[Task details] Among the lines below, which ones contain the word "were"? Copy every such line.
[[ Given information, beginning ]]
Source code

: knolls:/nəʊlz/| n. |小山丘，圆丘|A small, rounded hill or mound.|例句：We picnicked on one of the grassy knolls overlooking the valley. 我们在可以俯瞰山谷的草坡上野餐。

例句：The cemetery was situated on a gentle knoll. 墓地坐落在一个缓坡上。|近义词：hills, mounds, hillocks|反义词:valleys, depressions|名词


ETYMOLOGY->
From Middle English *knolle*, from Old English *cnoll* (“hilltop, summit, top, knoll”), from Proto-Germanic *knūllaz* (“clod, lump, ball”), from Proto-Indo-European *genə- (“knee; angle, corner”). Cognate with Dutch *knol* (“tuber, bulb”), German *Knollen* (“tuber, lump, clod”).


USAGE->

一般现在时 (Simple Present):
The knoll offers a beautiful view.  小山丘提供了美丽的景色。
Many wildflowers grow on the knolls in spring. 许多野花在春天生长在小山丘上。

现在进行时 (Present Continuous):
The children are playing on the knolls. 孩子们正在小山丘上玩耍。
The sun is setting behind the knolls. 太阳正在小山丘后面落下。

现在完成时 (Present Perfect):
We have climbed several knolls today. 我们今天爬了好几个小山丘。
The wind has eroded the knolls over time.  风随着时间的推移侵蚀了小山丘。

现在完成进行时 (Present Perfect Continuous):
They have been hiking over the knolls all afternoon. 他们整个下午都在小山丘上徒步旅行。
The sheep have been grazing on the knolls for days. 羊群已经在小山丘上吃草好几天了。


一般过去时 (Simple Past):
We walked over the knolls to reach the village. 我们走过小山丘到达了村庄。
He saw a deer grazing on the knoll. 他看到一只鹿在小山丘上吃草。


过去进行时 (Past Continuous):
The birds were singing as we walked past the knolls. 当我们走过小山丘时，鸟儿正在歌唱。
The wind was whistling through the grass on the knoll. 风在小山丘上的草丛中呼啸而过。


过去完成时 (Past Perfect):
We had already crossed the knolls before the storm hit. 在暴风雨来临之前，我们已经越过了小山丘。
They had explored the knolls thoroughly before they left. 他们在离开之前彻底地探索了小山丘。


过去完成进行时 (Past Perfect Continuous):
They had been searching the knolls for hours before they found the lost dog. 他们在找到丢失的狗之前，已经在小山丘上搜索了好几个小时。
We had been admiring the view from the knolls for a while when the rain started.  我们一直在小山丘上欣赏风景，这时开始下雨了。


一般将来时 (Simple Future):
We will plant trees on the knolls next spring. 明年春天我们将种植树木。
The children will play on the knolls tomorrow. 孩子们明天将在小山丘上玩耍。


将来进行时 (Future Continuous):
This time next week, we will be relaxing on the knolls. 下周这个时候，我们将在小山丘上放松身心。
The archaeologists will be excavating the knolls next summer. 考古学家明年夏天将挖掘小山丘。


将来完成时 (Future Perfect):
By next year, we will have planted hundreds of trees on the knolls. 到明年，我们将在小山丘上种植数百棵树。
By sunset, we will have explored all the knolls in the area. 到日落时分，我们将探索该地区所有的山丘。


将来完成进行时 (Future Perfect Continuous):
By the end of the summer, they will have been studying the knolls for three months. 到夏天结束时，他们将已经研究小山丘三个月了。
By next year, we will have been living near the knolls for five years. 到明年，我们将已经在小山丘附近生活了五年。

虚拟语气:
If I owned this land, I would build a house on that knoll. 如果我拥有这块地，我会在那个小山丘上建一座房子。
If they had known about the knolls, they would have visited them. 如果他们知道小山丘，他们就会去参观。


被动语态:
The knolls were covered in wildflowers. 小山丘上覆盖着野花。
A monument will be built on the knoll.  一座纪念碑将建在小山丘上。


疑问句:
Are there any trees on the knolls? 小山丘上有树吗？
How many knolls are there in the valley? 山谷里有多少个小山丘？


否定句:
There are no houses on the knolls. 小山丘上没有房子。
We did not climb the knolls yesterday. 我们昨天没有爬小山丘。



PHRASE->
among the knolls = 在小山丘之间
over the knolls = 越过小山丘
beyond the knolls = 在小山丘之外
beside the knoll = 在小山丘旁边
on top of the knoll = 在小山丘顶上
[[ Given information, end ]]
[Answer section]
The birds were singing as we walked past the knolls. 当我们走过小山丘时，鸟儿正在歌唱。
The knolls were covered in wildflowers. 小山丘上覆盖着野花。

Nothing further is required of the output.